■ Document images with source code
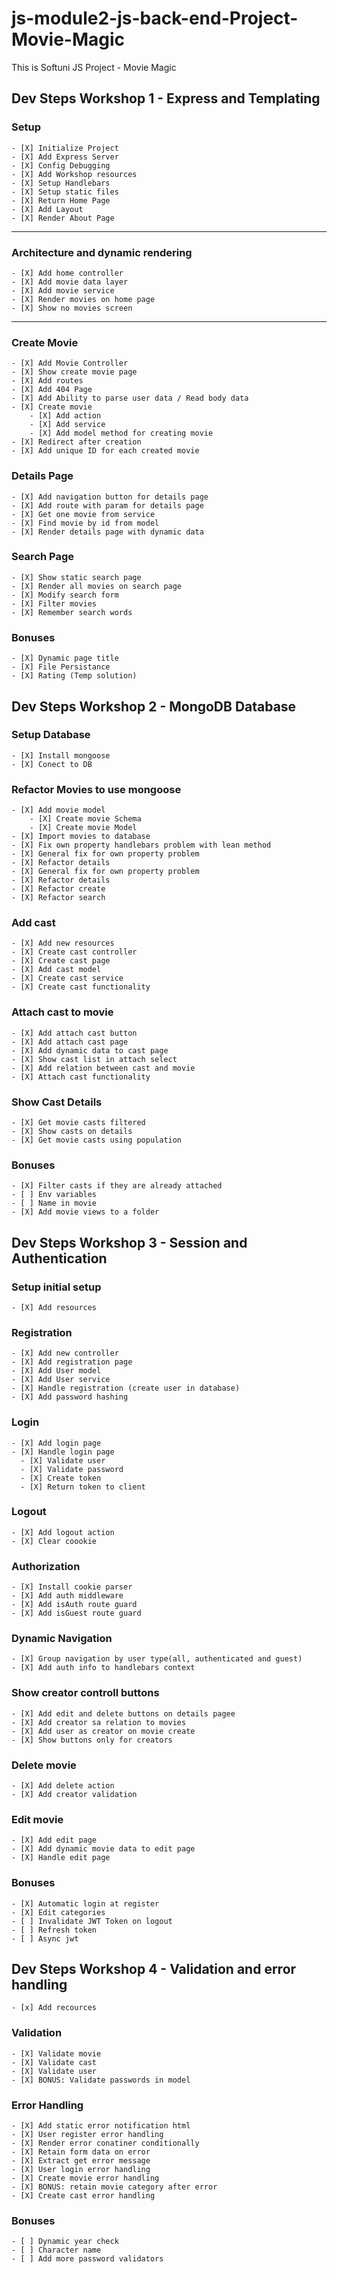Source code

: # js-module2-js-back-end-Project-Movie-Magic
This is Softuni JS Project - Movie Magic

## Dev Steps Workshop 1 - Express and Templating

### Setup   
    - [X] Initialize Project
    - [X] Add Express Server
    - [X] Config Debugging
    - [X] Add Workshop resources
    - [X] Setup Handlebars
    - [X] Setup static files
    - [X] Return Home Page
    - [X] Add Layout
    - [X] Render About Page
---
### Architecture and dynamic rendering
    - [X] Add home controller 
    - [X] Add movie data layer
    - [X] Add movie service
    - [X] Render movies on home page
    - [X] Show no movies screen
---
### Create Movie
    - [X] Add Movie Controller 
    - [X] Show create movie page
    - [X] Add routes
    - [X] Add 404 Page
    - [X] Add Ability to parse user data / Read body data
    - [X] Create movie
        - [X] Add action
        - [X] Add service
        - [X] Add model method for creating movie
    - [X] Redirect after creation
    - [X] Add unique ID for each created movie
### Details Page
    - [X] Add navigation button for details page
    - [X] Add route with param for details page
    - [X] Get one movie from service
    - [X] Find movie by id from model
    - [X] Render details page with dynamic data
### Search Page
    - [X] Show static search page
    - [X] Render all movies on search page
    - [X] Modify search form
    - [X] Filter movies
    - [X] Remember search words

### Bonuses
    - [X] Dynamic page title
    - [X] File Persistance
    - [X] Rating (Temp solution)


## Dev Steps Workshop 2 - MongoDB Database

### Setup Database
    - [X] Install mongoose
    - [X] Conect to DB

### Refactor Movies to use mongoose
    - [X] Add movie model
        - [X] Create movie Schema
        - [X] Create movie Model
    - [X] Import movies to database
    - [X] Fix own property handlebars problem with lean method
    - [X] General fix for own property problem
    - [X] Refactor details
    - [X] General fix for own property problem
    - [X] Refactor details
    - [X] Refactor create
    - [X] Refactor search

### Add cast
    - [X] Add new resources
    - [X] Create cast controller
    - [X] Create cast page
    - [X] Add cast model
    - [X] Create cast service
    - [X] Create cast functionality

### Attach cast to movie
    - [X] Add attach cast button 
    - [X] Add attach cast page
    - [X] Add dynamic data to cast page
    - [X] Show cast list in attach select
    - [X] Add relation between cast and movie
    - [X] Attach cast functionality

### Show Cast Details
    - [X] Get movie casts filtered
    - [X] Show casts on details
    - [X] Get movie casts using population

### Bonuses
    - [X] Filter casts if they are already attached
    - [ ] Env variables
    - [ ] Name in movie
    - [X] Add movie views to a folder

## Dev Steps Workshop 3 - Session and Authentication

### Setup initial setup
    - [X] Add resources

### Registration
    - [X] Add new controller
    - [X] Add registration page
    - [X] Add User model
    - [X] Add User service
    - [X] Handle registration (create user in database)
    - [X] Add password hashing

### Login
    - [X] Add login page
    - [X] Handle login page
      - [X] Validate user
      - [X] Validate password
      - [X] Create token
      - [X] Return token to client

### Logout
    - [X] Add logout action
    - [X] Clear coookie

### Authorization
    - [X] Install cookie parser
    - [X] Add auth middleware
    - [X] Add isAuth route guard
    - [X] Add isGuest route guard

### Dynamic Navigation
    - [X] Group navigation by user type(all, authenticated and guest)
    - [X] Add auth info to handlebars context


### Show creator controll buttons
    - [X] Add edit and delete buttons on details pagee
    - [X] Add creator sa relation to movies
    - [X] Add user as creator on movie create
    - [X] Show buttons only for creators

### Delete movie
    - [X] Add delete action
    - [X] Add creator validation
### Edit movie
    - [X] Add edit page
    - [X] Add dynamic movie data to edit page
    - [X] Handle edit page

### Bonuses
    - [X] Automatic login at register
    - [X] Edit categories
    - [ ] Invalidate JWT Token on logout
    - [ ] Refresh token
    - [ ] Async jwt

## Dev Steps Workshop 4 - Validation and error handling

    - [x] Add recources
### Validation
    - [X] Validate movie
    - [X] Validate cast
    - [X] Validate user
    - [X] BONUS: Validate passwords in model 

### Error Handling
    - [X] Add static error notification html
    - [X] User register error handling
    - [X] Render error conatiner conditionally
    - [X] Retain form data on error
    - [X] Extract get error message
    - [X] User login error handling
    - [X] Create movie error handling
    - [X] BONUS: retain movie category after error
    - [X] Create cast error handling

### Bonuses
    - [ ] Dynamic year check
    - [ ] Character name
    - [ ] Add more password validators


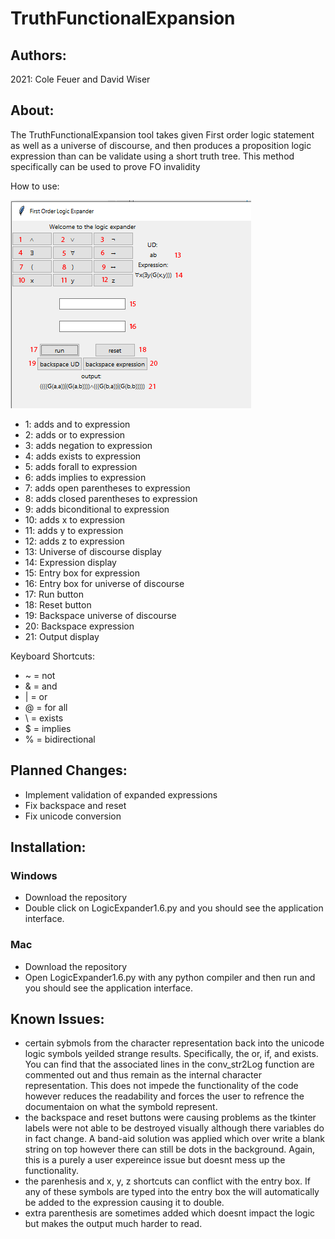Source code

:# TruthFunctionalExpansion
## Authors:
2021:
Cole Feuer and David Wiser

## About:
The TruthFunctionalExpansion tool takes given First order logic statement as well as a universe of discourse, and then produces a proposition logic expression than can be validate using a short truth tree.  This method specifically can be used to prove FO invalidity

How to use:

![Interface](/Interface.png)

- 1: adds and to expression
- 2: adds or to expression
- 3: adds negation to expression
- 4: adds exists to expression
- 5: adds forall to expression
- 6: adds implies to expression
- 7: adds open parentheses to expression
- 8: adds closed parentheses to expression
- 9: adds biconditional to expression
- 10: adds x to expression
- 11: adds y to expression
- 12: adds z to expression
- 13: Universe of discourse display
- 14: Expression display
- 15: Entry box for expression
- 16: Entry box for universe of discourse
- 17: Run button
- 18: Reset button
- 19: Backspace universe of discourse
- 20: Backspace expression
- 21: Output display

Keyboard Shortcuts:
- ~ = not
- & = and
- | = or
- @ = for all
- \ = exists
- $ = implies
- % = bidirectional

## Planned Changes:
- Implement validation of expanded expressions
- Fix backspace and reset 
- Fix unicode conversion

## Installation:
### Windows
- Download the repository
- Double click on LogicExpander1.6.py and you should see the application interface.

### Mac
- Download the repository
- Open LogicExpander1.6.py with any python compiler and then run and you should see the application interface.

## Known Issues:
- certain sybmols from the character representation back into the unicode logic symbols yeilded strange results. Specifically, the or, if, and exists. You can find that the associated lines in the conv_str2Log function are commented out and thus remain as the internal character representation. This does not impede the functionality of the code however reduces the readability and forces the user to refrence the documentaion on what the symbold represent.
- the backspace and reset buttons were causing problems as the tkinter labels were not able to be destroyed visually although there variables do in fact change. A band-aid solution was applied which over write a blank string on top however there can still be dots in the background. Again, this is a purely a user expereince issue but doesnt mess up the functionality.
- the parenhesis and x, y, z shortcuts can conflict with the entry box. If any of these symbols are typed into the entry box the will automatically be added to the expression causing it to double.
- extra parenthesis are sometimes added which doesnt impact the logic but makes the output much harder to read. 
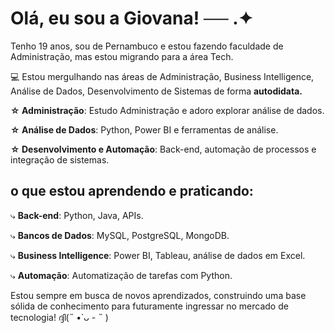# Olá, eu sou a Giovana!    ── .✦

Tenho 19 anos, sou de Pernambuco e estou fazendo faculdade de Administração, mas estou migrando para a área Tech.

💻 Estou mergulhando nas áreas de Administração, Business Intelligence, Análise de Dados, Desenvolvimento de Sistemas de forma **autodidata.**
 
**☆ Administração**: Estudo Administração e adoro explorar análise de dados.

**☆ Análise de Dados**: Python, Power BI e ferramentas de análise.

**☆ Desenvolvimento e Automação**: Back-end, automação de processos e integração de sistemas.



##  o que estou aprendendo e praticando: 
⤷ **Back-end**: Python, Java, APIs.

⤷ **Bancos de Dados**: MySQL, PostgreSQL, MongoDB.

⤷ **Business Intelligence**: Power BI, Tableau, análise de dados em Excel.

⤷ **Automação**: Automatização de tarefas com Python.



Estou sempre em busca de novos aprendizados, construindo uma base sólida de conhecimento para futuramente ingressar no mercado de tecnologia!     ദ്ദി(˵ •̀ ᴗ - ˵ ) 

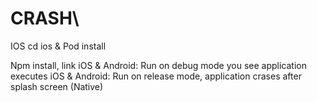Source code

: # CRASH\
IOS
cd ios & Pod install

Npm install, link 
iOS & Android: Run on debug mode you see application executes
iOS & Android: Run on release mode, application crases after splash screen (Native)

■ DIRECTIONS
From the records above, transcribe without alteration every line from the one with "- [X] Conect to DB" to the one with "- [X] Add login page", inclusive.

■ RESULT
    - [X] Conect to DB

### Refactor Movies to use mongoose
    - [X] Add movie model
        - [X] Create movie Schema
        - [X] Create movie Model
    - [X] Import movies to database
    - [X] Fix own property handlebars problem with lean method
    - [X] General fix for own property problem
    - [X] Refactor details
    - [X] General fix for own property problem
    - [X] Refactor details
    - [X] Refactor create
    - [X] Refactor search

### Add cast
    - [X] Add new resources
    - [X] Create cast controller
    - [X] Create cast page
    - [X] Add cast model
    - [X] Create cast service
    - [X] Create cast functionality

### Attach cast to movie
    - [X] Add attach cast button 
    - [X] Add attach cast page
    - [X] Add dynamic data to cast page
    - [X] Show cast list in attach select
    - [X] Add relation between cast and movie
    - [X] Attach cast functionality

### Show Cast Details
    - [X] Get movie casts filtered
    - [X] Show casts on details
    - [X] Get movie casts using population

### Bonuses
    - [X] Filter casts if they are already attached
    - [ ] Env variables
    - [ ] Name in movie
    - [X] Add movie views to a folder

## Dev Steps Workshop 3 - Session and Authentication

### Setup initial setup
    - [X] Add resources

### Registration
    - [X] Add new controller
    - [X] Add registration page
    - [X] Add User model
    - [X] Add User service
    - [X] Handle registration (create user in database)
    - [X] Add password hashing

### Login
    - [X] Add login page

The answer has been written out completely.